[Saved entries]
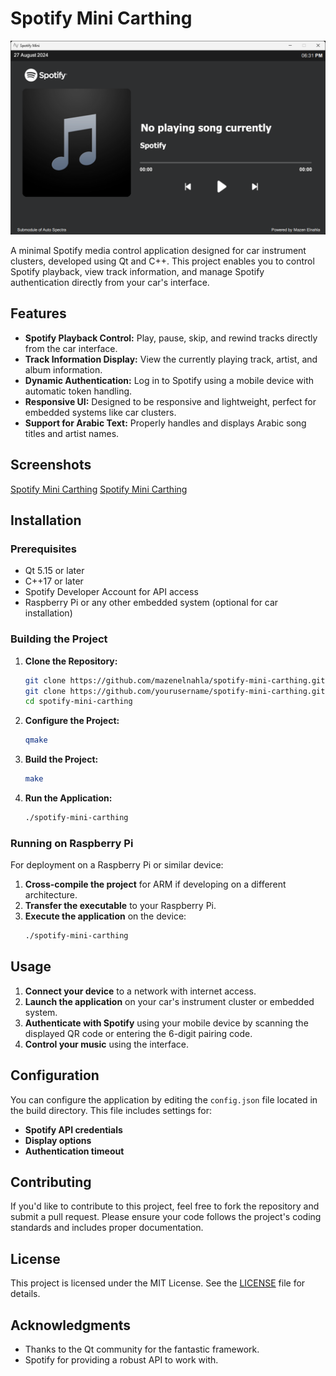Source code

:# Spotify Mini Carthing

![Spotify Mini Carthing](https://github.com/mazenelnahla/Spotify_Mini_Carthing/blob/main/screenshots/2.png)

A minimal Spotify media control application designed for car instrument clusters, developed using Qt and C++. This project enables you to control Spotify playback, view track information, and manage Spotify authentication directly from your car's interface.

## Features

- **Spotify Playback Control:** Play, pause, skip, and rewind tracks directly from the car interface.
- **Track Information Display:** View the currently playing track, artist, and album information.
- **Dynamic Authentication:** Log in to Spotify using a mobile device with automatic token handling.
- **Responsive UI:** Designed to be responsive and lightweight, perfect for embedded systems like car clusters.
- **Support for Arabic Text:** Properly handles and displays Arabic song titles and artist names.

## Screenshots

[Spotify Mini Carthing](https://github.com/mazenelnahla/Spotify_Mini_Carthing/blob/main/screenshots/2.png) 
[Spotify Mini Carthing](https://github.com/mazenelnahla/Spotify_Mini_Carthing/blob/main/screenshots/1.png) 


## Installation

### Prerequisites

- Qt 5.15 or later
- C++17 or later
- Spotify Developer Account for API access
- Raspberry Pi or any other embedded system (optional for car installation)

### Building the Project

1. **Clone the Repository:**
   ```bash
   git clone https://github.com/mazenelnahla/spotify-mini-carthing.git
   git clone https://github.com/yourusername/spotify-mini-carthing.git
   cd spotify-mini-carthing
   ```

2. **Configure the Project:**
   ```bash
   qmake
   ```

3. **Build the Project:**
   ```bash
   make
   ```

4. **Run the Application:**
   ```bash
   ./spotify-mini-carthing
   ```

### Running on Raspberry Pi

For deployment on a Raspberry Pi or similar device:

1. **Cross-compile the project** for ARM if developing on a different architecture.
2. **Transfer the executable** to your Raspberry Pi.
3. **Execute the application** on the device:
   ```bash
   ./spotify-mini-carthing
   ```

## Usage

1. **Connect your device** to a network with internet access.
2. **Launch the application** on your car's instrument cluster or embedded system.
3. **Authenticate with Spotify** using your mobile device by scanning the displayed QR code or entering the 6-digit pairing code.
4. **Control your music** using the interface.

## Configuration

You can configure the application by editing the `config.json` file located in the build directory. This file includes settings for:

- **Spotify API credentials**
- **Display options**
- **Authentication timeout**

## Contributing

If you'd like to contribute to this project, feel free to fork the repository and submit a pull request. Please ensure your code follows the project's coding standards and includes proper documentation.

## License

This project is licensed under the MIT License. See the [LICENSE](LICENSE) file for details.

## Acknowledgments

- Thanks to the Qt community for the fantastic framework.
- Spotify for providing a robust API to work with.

--

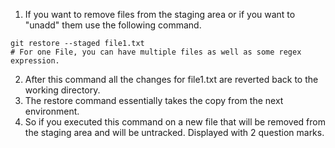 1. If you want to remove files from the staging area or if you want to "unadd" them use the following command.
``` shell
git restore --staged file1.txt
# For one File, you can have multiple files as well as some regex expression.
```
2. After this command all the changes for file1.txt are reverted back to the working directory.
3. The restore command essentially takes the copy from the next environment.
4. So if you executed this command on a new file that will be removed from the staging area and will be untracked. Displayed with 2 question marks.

▶ _Try it_:
Read through the entries and copy every line that includes "https".

▶ _Response_:
![Spotify Mini Carthing](https://github.com/mazenelnahla/Spotify_Mini_Carthing/blob/main/screenshots/2.png)
[Spotify Mini Carthing](https://github.com/mazenelnahla/Spotify_Mini_Carthing/blob/main/screenshots/2.png) 
[Spotify Mini Carthing](https://github.com/mazenelnahla/Spotify_Mini_Carthing/blob/main/screenshots/1.png) 
   git clone https://github.com/mazenelnahla/spotify-mini-carthing.git
   git clone https://github.com/yourusername/spotify-mini-carthing.git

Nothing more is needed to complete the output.